What the task requires: The lines you return must be all those in the data that hold the string "mundo".

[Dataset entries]
--- START ---
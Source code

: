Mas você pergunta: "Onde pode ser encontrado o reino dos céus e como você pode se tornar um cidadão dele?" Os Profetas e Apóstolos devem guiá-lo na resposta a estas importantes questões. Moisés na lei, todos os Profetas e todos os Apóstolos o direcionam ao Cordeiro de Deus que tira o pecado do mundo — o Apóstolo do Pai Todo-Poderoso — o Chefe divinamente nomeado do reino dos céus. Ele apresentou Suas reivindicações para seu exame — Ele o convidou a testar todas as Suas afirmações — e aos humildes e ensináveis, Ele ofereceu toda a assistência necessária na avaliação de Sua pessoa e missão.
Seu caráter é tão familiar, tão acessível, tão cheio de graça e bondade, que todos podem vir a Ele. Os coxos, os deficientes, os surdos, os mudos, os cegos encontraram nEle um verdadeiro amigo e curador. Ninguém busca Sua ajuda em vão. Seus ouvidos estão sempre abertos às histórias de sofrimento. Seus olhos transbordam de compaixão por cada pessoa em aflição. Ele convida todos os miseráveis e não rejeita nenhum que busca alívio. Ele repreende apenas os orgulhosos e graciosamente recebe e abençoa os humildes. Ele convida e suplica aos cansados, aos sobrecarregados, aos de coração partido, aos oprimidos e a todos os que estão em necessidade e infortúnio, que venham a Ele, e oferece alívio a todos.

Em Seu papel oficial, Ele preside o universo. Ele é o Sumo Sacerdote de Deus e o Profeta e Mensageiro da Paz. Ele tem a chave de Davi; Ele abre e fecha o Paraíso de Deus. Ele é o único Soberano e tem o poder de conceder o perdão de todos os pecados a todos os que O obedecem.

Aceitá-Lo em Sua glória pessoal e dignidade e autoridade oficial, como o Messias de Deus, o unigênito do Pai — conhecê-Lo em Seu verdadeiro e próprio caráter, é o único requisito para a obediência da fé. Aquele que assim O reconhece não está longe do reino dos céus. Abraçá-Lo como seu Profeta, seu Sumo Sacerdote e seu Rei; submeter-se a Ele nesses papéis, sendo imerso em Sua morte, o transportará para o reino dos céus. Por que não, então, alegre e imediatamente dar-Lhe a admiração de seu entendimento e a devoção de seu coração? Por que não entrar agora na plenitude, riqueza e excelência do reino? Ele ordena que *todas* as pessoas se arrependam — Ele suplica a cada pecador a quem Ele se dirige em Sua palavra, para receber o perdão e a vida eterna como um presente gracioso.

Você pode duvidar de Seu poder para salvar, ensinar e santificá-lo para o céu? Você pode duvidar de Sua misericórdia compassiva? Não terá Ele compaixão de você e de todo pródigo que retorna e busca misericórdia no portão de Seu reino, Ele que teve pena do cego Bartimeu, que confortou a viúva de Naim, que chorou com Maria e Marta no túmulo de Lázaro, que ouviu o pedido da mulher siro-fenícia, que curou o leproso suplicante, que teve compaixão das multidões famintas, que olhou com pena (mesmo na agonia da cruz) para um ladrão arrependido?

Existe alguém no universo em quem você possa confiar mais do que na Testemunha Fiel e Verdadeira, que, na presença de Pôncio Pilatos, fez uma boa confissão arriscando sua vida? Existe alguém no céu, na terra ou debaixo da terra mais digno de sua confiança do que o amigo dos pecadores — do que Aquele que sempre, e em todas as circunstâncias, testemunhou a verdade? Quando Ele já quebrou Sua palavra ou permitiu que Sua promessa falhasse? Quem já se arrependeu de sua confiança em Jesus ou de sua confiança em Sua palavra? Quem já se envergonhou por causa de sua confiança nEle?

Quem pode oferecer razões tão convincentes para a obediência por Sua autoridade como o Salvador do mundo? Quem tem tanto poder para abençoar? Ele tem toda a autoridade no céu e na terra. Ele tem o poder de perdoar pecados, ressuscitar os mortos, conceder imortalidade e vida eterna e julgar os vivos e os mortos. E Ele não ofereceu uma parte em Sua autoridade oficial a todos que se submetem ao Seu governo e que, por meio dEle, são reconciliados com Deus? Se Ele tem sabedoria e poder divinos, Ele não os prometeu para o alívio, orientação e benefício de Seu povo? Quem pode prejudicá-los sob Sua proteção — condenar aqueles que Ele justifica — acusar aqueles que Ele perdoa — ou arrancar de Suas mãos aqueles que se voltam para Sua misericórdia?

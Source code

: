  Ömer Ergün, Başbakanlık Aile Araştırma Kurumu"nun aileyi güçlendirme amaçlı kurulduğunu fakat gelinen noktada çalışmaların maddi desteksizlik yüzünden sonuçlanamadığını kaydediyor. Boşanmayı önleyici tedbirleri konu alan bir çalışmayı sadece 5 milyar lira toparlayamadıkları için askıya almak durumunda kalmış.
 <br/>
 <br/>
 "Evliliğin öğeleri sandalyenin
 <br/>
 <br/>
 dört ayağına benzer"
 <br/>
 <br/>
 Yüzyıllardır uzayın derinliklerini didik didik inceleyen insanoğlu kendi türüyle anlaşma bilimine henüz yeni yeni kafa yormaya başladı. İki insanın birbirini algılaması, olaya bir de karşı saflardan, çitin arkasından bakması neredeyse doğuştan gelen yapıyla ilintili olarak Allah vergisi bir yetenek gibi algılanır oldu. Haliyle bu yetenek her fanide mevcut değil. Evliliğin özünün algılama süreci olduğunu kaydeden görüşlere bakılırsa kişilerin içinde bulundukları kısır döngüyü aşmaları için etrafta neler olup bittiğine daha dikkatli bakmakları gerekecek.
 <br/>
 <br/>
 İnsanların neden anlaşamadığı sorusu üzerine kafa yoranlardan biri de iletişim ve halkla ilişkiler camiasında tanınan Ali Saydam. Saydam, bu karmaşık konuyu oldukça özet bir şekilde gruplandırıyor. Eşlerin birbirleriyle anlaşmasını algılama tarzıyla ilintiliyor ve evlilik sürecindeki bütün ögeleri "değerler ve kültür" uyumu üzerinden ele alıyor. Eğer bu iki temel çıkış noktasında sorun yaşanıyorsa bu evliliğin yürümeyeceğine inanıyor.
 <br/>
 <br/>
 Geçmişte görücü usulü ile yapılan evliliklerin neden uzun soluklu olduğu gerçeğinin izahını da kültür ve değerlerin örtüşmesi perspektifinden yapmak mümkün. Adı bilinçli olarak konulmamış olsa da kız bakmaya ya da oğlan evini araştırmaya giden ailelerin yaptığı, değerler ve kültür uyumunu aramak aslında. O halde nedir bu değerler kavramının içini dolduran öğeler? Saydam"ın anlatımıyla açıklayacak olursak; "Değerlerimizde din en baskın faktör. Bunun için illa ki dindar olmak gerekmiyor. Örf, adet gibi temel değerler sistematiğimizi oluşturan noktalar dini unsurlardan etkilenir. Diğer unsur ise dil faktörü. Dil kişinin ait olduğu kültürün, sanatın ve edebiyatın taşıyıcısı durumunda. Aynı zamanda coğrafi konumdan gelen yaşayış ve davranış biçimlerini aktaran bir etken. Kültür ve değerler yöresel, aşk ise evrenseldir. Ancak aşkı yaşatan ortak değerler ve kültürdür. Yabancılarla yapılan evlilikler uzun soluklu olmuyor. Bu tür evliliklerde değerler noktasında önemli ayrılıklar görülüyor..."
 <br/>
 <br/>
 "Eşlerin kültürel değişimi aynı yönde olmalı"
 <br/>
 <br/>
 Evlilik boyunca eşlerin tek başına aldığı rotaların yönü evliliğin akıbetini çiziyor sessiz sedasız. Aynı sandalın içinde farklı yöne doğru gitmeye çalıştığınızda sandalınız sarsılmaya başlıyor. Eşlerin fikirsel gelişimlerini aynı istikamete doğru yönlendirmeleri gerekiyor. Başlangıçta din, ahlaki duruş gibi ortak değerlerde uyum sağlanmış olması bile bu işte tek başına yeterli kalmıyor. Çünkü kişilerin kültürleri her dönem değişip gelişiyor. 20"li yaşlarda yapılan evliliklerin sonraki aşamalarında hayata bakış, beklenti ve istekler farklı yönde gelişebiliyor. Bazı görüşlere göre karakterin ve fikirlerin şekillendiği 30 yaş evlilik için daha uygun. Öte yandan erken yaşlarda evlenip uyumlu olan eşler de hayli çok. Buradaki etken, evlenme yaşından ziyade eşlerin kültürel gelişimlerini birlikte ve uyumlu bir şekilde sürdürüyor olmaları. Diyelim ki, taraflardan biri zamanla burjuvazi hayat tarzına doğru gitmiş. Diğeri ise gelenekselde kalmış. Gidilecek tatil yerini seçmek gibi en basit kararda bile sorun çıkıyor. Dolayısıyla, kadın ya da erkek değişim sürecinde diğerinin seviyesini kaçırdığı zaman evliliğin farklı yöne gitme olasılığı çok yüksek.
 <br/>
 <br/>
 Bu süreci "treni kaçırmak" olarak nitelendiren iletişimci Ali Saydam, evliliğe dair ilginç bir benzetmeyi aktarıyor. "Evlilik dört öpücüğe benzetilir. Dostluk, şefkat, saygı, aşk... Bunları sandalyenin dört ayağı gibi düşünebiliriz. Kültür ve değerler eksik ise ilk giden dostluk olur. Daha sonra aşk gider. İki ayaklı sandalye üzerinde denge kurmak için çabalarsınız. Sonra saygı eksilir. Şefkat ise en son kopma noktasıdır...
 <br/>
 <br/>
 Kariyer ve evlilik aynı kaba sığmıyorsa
--- END ---
Response:
:Mas você pergunta: "Onde pode ser encontrado o reino dos céus e como você pode se tornar um cidadão dele?" Os Profetas e Apóstolos devem guiá-lo na resposta a estas importantes questões. Moisés na lei, todos os Profetas e todos os Apóstolos o direcionam ao Cordeiro de Deus que tira o pecado do mundo — o Apóstolo do Pai Todo-Poderoso — o Chefe divinamente nomeado do reino dos céus. Ele apresentou Suas reivindicações para seu exame — Ele o convidou a testar todas as Suas afirmações — e aos humildes e ensináveis, Ele ofereceu toda a assistência necessária na avaliação de Sua pessoa e missão.
Quem pode oferecer razões tão convincentes para a obediência por Sua autoridade como o Salvador do mundo? Quem tem tanto poder para abençoar? Ele tem toda a autoridade no céu e na terra. Ele tem o poder de perdoar pecados, ressuscitar os mortos, conceder imortalidade e vida eterna e julgar os vivos e os mortos. E Ele não ofereceu uma parte em Sua autoridade oficial a todos que se submetem ao Seu governo e que, por meio dEle, são reconciliados com Deus? Se Ele tem sabedoria e poder divinos, Ele não os prometeu para o alívio, orientação e benefício de Seu povo? Quem pode prejudicá-los sob Sua proteção — condenar aqueles que Ele justifica — acusar aqueles que Ele perdoa — ou arrancar de Suas mãos aqueles que se voltam para Sua misericórdia?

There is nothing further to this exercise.